His first job out of high school was assistant manager of the Euclid Theatre in Little Five Points, working 55 hours a week for $15. He soon found a job paying $18 for 40 hours at Draper Corporation, then the world’s largest maker of looms for cotton mills. He was a World War II veteran, serving in the U.S. Army from 1942 to 1946 with General George Patton’s Third Army.
Merchant served in many civic and charitable organizations. He held a variety of offices with the Capitol Area Kiwanis over 40 years, including lieutenant governor of the Georgia 16th Division. He received the Kiwanis’ Hixson Award in 1999 for his longtime support. He was a member of the Administrative Management Society for over 30 years, serving in many leadership roles including president of the Atlanta chapter and international director. Merchant was also president of the Commercial High Alumni Association and a member of the Atlanta chapter of the American Theatre Organ Society. He was a member of Union United Methodist Church in Stockbridge and taught Sunday school there for over 60 years.
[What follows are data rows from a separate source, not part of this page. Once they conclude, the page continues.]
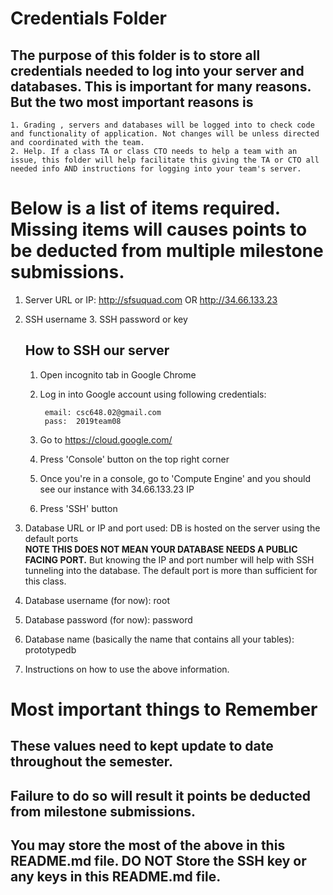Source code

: # Credentials Folder

## The purpose of this folder is to store all credentials needed to log into your server and databases. This is important for many reasons. But the two most important reasons is
    1. Grading , servers and databases will be logged into to check code and functionality of application. Not changes will be unless directed and coordinated with the team.
    2. Help. If a class TA or class CTO needs to help a team with an issue, this folder will help facilitate this giving the TA or CTO all needed info AND instructions for logging into your team's server. 


# Below is a list of items required. Missing items will causes points to be deducted from multiple milestone submissions.

1. Server URL or IP: http://sfsuquad.com OR http://34.66.133.23
2. SSH username 3. SSH password or key
    ## How to SSH our server
    1. Open incognito tab in Google Chrome
    2. Log in into Google account using following credentials: 
    
            email: csc648.02@gmail.com
            pass:  2019team08
        
    3. Go to https://cloud.google.com/
    4. Press 'Console' button on the top right corner
    5. Once you're in a console, go to 'Compute Engine' and you should see our instance with 34.66.133.23 IP
    6. Press 'SSH' button 
    
4. Database URL or IP and port used: DB is hosted on the server using the default ports
    <br><strong> NOTE THIS DOES NOT MEAN YOUR DATABASE NEEDS A PUBLIC FACING PORT.</strong> But knowing the IP and port number will help with SSH tunneling into the database. The default port is more than sufficient for this class.
5. Database username (for now): root
6. Database password (for now): password
7. Database name (basically the name that contains all your tables): prototypedb
8. Instructions on how to use the above information.

# Most important things to Remember
## These values need to kept update to date throughout the semester. <br>
## <strong>Failure to do so will result it points be deducted from milestone submissions.</strong><br>
## You may store the most of the above in this README.md file. DO NOT Store the SSH key or any keys in this README.md file.
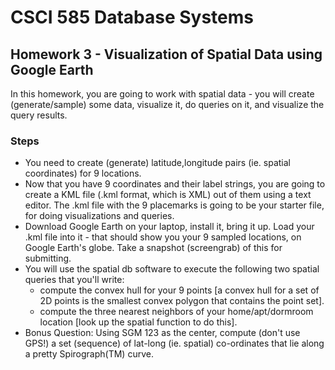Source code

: # CSCI 585 Database Systems

## Homework 3 - Visualization of Spatial Data using Google Earth

In this homework, you are going to work with spatial data - you will create (generate/sample) some data, visualize it, do queries on it, and visualize the query results.
### Steps
- You need to create (generate) latitude,longitude pairs (ie. spatial coordinates) for 9 locations.
- Now that you have 9 coordinates and their label strings, you are going to create a KML file (.kml format, which is XML) out of them using a text editor. The .kml file with the 9 placemarks is going to be your starter file, for doing visualizations and queries.
- Download Google Earth on your laptop, install it, bring it up. Load your .kml file into it - that should show you your 9 sampled locations, on Google Earth's globe. Take a snapshot (screengrab) of this for submitting.
- You will use the spatial db software to execute the following two spatial queries that you'll write:
    - compute the convex hull for your 9 points [a convex hull for a set of 2D points is the smallest convex polygon that contains the point set].
    - compute the three nearest neighbors of your home/apt/dormroom location [look up the spatial function to do this].
- Bonus Question: Using SGM 123 as the center, compute (don't use GPS!) a set (sequence) of lat-long (ie. spatial) co-ordinates that lie along a pretty Spirograph(TM) curve.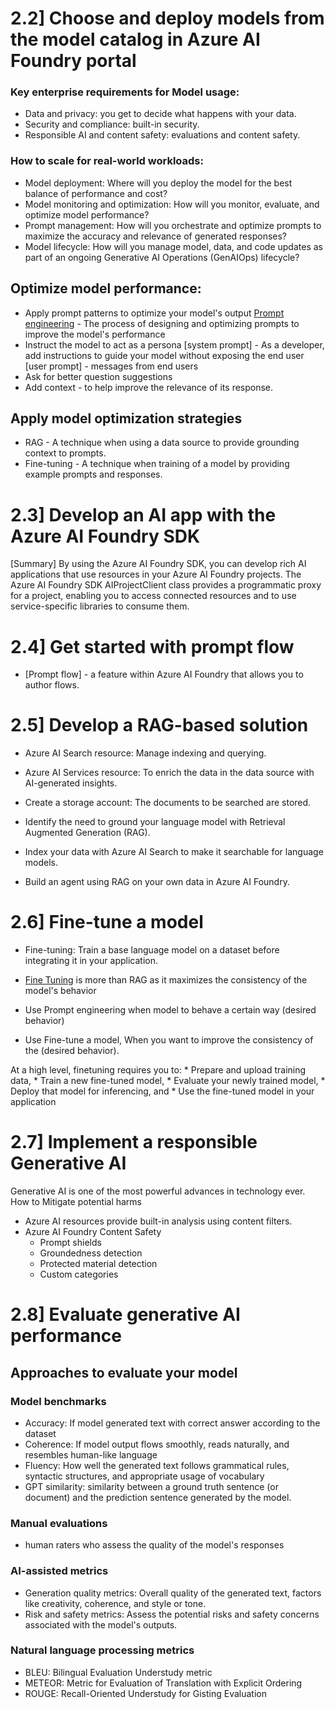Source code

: # 2.2] Choose and deploy models from the model catalog in Azure AI Foundry portal

### Key enterprise requirements for Model usage:
   * Data and privacy: you get to decide what happens with your data.
   * Security and compliance: built-in security.
   * Responsible AI and content safety: evaluations and content safety.

### How to scale for real-world workloads:
   * Model deployment: Where will you deploy the model for the best balance of performance and cost?
   * Model monitoring and optimization: How will you monitor, evaluate, and optimize model performance?
   * Prompt management: How will you orchestrate and optimize prompts to maximize the accuracy and relevance of generated responses?
   * Model lifecycle: How will you manage model, data, and code updates as part of an ongoing Generative AI Operations (GenAIOps) lifecycle?

## Optimize model performance:

   * Apply prompt patterns to optimize your model's output
[Prompt engineering](https://learn.microsoft.com/en-us/azure/ai-services/openai/concepts/prompt-engineering?tabs=chat) - The process of designing and optimizing prompts to improve the model's performance 
   * Instruct the model to act as a persona
[system prompt] - As a developer, add instructions to guide your model without exposing the end user
[user prompt] - messages from end users
   * Ask for better question suggestions
   * Add context - to help improve the relevance of its response.

## Apply model optimization strategies

   * RAG - A technique when using a data source to provide grounding context to prompts.
   * Fine-tuning - A technique when training of a model by providing example prompts and responses.

# 2.3] Develop an AI app with the Azure AI Foundry SDK
[Summary]
By using the Azure AI Foundry SDK, you can develop rich AI applications that use resources in your Azure AI Foundry projects. The Azure AI Foundry SDK AIProjectClient class provides a programmatic proxy for a project, enabling you to access connected resources and to use service-specific libraries to consume them.

# 2.4] Get started with prompt flow
   * [Prompt flow] - a feature within Azure AI Foundry that allows you to author flows.

# 2.5] Develop a RAG-based solution 
   * Azure AI Search resource: Manage indexing and querying.
   * Azure AI Services resource: To enrich the data in the data source with AI-generated insights.
   * Create a storage account:  The documents to be searched are stored.

   * Identify the need to ground your language model with Retrieval Augmented Generation (RAG).
   * Index your data with Azure AI Search to make it searchable for language models.
   * Build an agent using RAG on your own data in Azure AI Foundry.

# 2.6] Fine-tune a model
   * Fine-tuning: Train a base language model on a dataset before integrating it in your application.
   * [Fine Tuning](https://learn.microsoft.com/en-us/training/modules/finetune-model-copilot-ai-studio/2-understand-finetune) is more than RAG as it maximizes the consistency of the model's behavior

   * Use Prompt engineering when model to behave a certain way (desired behavior)
   * Use Fine-tune a model, When you want to improve the consistency of the (desired behavior). 

   At a high level, finetuning requires you to:
      * Prepare and upload training data,
      * Train a new fine-tuned model,
      * Evaluate your newly trained model,
      * Deploy that model for inferencing, and
      * Use the fine-tuned model in your application

# 2.7] Implement a responsible Generative AI
   Generative AI is one of the most powerful advances in technology ever.
   How to Mitigate potential harms
   * Azure AI resources provide built-in analysis using content filters.
   * Azure AI Foundry Content Safety
      * Prompt shields
      * Groundedness detection
      * Protected material detection
      * Custom categories

# 2.8] Evaluate generative AI performance
## Approaches to evaluate your model 
### Model benchmarks
   * Accuracy: If model generated text with correct answer according to the dataset
   * Coherence: If model output flows smoothly, reads naturally, and resembles human-like language
   * Fluency: How well the generated text follows grammatical rules, syntactic structures, and appropriate usage of vocabulary
   * GPT similarity: similarity between a ground truth sentence (or document) and the prediction sentence generated by the model.
### Manual evaluations
   * human raters who assess the quality of the model's responses
### AI-assisted metrics
   * Generation quality metrics: Overall quality of the generated text, factors like creativity, coherence, and style or tone.
   * Risk and safety metrics: Assess the potential risks and safety concerns associated with the model's outputs. 
### Natural language processing metrics
   * BLEU: Bilingual Evaluation Understudy metric
   * METEOR: Metric for Evaluation of Translation with Explicit Ordering
   * ROUGE: Recall-Oriented Understudy for Gisting Evaluation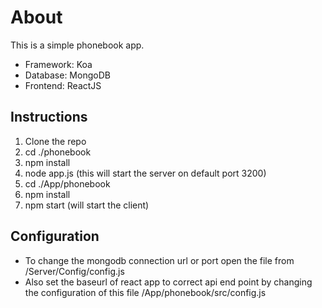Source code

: # About
This is a simple phonebook app.

- Framework: Koa
- Database: MongoDB
- Frontend: ReactJS

## Instructions

1. Clone the repo
2. cd ./phonebook
3. npm install
4. node app.js  (this will start the server on default port 3200)
5. cd ./App/phonebook
6. npm install
7. npm start (will start the client)

## Configuration
- To change the mongodb connection url or port open the file from /Server/Config/config.js
- Also set the baseurl of react app to correct api end point by changing the configuration of this file /App/phonebook/src/config.js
Merchant was a leader in the Salvation Army for over 45 years, a founding member of the Salvation Army Adult Rehabilitation Center Advisory Council and its chairman for several years. The organization held a special place in Merchant’s heart, said Peggy Merchant, his wife of 62 years.
“His father was a teacher in Florida, and in 1929 at the beginning of the Depression, schools there apparently ran out of money and closed,” she said. “A friend told him that he could have a job in a grocery store in Atlanta if he could get there. The Salvation Army helped the family get to Atlanta, and my husband never forgot that. He rang bells for the Salvation Army every Christmas, helped get donations for the Salvation Army store, always anything he could do to help the organization. And he never missed a monthly advisory council meeting.”
Major Steve Justice of the Salvation Army in Atlanta said Merchant’s chair at advisory council meetings will be left vacant for the next year and Merchant’s picture will hang in the boardroom. “We are proud to honor him for his leadership, his extraordinary service and all he did for the Salvation Army over many years,” Justice said.
In addition to his wife and daughter, Merchant is survived by two sons, Mark, of Snellville, and Matthew, of Marietta; and three grandchildren.
A Celebration of Life was held Sunday, Oct. 30 at Union United Methodist Church. The family requests that donations be made to the Salvation Army Adult Rehabilitation Center or Union United Methodist Church.